#### [Work item]
Find "contrasts with univariate" and "of \algonameapx converges" in the records below. Copy the lines holding them and every line between, exactly, and no others.

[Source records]
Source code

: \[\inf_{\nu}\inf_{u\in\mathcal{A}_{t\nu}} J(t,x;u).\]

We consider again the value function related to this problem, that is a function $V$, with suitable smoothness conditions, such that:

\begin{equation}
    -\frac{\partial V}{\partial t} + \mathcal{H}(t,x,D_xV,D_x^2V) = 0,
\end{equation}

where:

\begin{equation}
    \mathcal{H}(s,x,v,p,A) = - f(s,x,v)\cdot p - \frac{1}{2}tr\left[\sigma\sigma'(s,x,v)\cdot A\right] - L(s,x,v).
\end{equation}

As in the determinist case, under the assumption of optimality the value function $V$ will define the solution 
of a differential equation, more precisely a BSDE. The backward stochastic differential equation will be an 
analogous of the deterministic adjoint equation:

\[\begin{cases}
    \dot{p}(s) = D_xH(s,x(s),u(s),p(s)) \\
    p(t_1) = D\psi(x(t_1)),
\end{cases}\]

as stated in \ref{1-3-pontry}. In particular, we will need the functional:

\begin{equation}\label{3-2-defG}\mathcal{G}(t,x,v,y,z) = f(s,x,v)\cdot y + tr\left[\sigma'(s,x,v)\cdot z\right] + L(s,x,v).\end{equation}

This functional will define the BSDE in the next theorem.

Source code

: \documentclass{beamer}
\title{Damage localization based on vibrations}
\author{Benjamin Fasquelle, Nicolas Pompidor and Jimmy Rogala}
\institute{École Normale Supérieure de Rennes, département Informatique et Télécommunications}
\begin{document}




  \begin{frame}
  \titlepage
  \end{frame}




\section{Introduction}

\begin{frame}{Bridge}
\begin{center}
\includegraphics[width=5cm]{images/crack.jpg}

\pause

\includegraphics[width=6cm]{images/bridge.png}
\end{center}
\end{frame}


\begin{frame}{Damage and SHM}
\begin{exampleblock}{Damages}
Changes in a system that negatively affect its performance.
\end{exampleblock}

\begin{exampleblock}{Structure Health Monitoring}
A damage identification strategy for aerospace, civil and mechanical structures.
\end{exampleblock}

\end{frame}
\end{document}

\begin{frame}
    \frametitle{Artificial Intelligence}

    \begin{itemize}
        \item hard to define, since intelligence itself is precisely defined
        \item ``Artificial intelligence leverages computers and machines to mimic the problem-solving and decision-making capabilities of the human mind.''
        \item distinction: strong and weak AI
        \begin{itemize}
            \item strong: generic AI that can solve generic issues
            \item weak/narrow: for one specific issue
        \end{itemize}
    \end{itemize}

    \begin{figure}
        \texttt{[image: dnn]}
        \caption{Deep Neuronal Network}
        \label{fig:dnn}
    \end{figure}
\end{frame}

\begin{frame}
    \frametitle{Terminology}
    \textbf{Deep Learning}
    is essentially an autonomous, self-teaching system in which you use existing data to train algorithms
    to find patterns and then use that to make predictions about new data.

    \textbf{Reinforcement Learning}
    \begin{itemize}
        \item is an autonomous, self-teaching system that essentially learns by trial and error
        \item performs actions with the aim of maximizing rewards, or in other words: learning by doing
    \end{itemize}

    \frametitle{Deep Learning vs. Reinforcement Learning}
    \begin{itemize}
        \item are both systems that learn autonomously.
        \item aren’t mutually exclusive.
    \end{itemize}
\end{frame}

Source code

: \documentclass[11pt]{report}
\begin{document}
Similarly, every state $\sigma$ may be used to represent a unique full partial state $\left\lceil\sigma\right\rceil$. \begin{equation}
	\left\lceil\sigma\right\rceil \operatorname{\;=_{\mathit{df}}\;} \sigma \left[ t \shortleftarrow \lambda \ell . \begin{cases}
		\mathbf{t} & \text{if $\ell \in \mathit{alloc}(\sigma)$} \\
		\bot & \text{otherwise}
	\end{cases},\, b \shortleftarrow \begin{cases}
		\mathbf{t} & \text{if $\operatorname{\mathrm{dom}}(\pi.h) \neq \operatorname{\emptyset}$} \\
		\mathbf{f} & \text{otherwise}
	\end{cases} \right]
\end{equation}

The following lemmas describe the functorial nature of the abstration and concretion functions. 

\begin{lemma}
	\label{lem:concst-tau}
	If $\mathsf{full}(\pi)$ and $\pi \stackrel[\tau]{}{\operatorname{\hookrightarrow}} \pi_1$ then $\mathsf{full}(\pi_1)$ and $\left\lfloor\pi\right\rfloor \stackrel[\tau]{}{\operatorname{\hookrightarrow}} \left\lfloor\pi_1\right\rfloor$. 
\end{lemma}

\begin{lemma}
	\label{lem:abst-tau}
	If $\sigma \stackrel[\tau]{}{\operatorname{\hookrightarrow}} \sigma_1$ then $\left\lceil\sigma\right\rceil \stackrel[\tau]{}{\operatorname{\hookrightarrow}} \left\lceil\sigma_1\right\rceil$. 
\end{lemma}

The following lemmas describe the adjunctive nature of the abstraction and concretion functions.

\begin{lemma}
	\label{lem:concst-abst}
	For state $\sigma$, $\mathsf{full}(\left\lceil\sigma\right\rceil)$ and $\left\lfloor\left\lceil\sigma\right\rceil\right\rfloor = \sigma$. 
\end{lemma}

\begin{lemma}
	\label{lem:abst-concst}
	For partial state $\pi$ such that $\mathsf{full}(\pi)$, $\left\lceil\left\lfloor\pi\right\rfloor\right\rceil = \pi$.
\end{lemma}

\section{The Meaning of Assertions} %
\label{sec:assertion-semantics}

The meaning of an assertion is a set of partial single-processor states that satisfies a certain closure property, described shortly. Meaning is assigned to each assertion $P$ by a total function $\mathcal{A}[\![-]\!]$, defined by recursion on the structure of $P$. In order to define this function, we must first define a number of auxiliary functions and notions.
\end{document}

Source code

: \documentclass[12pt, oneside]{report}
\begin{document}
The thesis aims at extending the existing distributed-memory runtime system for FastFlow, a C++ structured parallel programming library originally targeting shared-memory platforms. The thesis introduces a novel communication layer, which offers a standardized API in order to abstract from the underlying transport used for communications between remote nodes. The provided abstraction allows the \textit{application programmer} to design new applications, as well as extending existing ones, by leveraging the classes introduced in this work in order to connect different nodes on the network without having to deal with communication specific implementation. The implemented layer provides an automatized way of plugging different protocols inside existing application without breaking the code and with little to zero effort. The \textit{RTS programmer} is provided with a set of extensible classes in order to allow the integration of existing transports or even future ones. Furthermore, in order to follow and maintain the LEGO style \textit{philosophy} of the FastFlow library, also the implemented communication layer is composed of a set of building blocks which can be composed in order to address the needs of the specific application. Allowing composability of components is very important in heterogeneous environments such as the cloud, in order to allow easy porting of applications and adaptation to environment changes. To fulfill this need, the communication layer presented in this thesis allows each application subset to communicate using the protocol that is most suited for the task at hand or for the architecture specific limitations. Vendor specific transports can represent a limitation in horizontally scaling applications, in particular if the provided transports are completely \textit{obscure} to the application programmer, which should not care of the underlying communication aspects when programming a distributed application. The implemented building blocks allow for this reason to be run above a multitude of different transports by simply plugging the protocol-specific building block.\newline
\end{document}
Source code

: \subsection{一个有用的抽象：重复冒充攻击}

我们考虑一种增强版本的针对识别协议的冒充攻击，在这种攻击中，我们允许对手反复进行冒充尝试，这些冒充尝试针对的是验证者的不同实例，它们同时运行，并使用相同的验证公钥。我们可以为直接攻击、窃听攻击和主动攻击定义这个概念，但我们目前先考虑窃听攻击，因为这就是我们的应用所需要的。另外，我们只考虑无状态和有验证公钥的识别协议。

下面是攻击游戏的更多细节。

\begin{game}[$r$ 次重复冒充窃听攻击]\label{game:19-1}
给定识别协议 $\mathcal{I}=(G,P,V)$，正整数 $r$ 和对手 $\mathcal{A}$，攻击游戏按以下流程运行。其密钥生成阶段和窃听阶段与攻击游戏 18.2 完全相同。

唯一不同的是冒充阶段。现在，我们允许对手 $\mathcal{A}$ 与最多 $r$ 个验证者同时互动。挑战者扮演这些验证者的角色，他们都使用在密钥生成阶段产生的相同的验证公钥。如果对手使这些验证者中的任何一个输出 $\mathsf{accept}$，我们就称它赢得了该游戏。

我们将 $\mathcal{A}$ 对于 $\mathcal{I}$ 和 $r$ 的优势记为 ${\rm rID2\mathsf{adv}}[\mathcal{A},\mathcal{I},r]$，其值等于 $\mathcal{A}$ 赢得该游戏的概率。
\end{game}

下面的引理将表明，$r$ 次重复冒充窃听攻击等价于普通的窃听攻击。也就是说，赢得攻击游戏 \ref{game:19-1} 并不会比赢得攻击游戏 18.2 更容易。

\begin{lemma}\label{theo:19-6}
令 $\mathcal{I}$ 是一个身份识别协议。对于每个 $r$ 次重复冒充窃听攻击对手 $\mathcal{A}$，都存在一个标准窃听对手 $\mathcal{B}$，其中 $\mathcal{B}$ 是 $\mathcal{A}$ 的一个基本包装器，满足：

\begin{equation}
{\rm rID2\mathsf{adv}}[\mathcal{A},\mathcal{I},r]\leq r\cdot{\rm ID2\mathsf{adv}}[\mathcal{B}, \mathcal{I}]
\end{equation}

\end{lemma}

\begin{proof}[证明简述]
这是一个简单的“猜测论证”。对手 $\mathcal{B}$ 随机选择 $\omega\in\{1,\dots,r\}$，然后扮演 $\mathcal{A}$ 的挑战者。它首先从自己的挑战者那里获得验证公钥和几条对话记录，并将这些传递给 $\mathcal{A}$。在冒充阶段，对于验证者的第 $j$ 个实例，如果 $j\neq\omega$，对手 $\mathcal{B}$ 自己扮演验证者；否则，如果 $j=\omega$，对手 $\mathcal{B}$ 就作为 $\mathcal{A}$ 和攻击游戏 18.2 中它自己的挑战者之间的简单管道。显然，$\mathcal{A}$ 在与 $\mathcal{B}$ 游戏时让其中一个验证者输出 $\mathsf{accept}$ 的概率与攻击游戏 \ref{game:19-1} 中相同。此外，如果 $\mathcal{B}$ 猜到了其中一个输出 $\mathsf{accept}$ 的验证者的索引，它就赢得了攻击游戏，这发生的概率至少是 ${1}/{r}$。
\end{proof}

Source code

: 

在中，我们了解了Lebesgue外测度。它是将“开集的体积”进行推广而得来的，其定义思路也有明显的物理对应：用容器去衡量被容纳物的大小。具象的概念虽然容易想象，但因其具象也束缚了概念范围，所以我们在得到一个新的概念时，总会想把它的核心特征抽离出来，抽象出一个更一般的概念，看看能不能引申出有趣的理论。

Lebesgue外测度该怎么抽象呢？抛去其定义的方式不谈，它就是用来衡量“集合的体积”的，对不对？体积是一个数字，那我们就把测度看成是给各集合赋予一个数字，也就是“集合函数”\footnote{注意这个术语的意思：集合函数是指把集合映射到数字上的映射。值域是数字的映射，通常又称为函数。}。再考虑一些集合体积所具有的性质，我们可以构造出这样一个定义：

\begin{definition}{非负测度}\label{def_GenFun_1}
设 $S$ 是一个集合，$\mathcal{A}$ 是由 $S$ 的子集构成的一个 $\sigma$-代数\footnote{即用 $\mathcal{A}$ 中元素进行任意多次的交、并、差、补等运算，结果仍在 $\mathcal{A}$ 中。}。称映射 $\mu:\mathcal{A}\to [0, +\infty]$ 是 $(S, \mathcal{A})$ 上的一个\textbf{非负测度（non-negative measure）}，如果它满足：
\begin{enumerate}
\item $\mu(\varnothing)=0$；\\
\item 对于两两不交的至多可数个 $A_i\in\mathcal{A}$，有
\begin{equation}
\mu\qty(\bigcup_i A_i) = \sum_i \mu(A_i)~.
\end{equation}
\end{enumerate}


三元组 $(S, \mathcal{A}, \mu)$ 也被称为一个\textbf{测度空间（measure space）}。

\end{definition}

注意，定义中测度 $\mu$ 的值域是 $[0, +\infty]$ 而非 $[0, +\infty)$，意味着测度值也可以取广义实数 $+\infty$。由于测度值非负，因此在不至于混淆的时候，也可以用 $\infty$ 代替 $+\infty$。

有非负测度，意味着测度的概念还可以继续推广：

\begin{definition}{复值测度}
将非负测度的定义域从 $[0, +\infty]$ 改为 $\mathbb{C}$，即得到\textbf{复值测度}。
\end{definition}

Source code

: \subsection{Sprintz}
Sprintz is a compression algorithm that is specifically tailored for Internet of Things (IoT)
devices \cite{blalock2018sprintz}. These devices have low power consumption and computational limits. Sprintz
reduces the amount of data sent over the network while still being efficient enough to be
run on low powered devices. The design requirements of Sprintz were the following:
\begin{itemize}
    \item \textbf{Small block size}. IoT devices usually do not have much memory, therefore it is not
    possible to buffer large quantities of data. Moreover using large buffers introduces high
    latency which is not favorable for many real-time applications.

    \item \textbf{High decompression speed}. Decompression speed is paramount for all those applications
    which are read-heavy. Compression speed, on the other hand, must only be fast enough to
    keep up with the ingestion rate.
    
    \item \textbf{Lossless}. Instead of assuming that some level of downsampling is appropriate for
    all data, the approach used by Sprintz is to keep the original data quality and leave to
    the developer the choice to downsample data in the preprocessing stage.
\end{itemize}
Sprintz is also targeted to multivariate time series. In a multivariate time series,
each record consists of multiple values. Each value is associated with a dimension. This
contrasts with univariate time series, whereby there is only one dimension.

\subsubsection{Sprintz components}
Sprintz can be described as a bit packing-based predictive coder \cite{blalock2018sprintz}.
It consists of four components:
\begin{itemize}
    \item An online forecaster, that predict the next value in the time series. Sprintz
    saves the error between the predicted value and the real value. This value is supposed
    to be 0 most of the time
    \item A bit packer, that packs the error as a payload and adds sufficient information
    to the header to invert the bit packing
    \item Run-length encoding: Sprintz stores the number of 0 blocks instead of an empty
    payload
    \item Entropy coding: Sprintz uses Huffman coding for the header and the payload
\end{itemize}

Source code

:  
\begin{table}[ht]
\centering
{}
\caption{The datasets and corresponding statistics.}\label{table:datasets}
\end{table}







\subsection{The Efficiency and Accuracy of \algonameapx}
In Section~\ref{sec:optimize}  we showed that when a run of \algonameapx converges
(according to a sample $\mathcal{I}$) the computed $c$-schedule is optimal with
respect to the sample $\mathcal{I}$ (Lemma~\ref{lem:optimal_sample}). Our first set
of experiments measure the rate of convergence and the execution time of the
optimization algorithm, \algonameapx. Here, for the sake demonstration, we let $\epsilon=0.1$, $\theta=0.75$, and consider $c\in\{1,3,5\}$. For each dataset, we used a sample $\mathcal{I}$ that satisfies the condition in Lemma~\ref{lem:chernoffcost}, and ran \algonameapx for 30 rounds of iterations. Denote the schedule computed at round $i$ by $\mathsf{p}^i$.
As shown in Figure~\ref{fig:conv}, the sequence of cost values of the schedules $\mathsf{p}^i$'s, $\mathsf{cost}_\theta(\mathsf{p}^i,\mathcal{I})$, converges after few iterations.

#### [Final answer]
contrasts with univariate time series, whereby there is only one dimension.

\subsubsection{Sprintz components}
Sprintz can be described as a bit packing-based predictive coder \cite{blalock2018sprintz}.
It consists of four components:
\begin{itemize}
    \item An online forecaster, that predict the next value in the time series. Sprintz
    saves the error between the predicted value and the real value. This value is supposed
    to be 0 most of the time
    \item A bit packer, that packs the error as a payload and adds sufficient information
    to the header to invert the bit packing
    \item Run-length encoding: Sprintz stores the number of 0 blocks instead of an empty
    payload
    \item Entropy coding: Sprintz uses Huffman coding for the header and the payload
\end{itemize}

Source code

:  
\begin{table}[ht]
\centering
{}
\caption{The datasets and corresponding statistics.}\label{table:datasets}
\end{table}







\subsection{The Efficiency and Accuracy of \algonameapx}
In Section~\ref{sec:optimize}  we showed that when a run of \algonameapx converges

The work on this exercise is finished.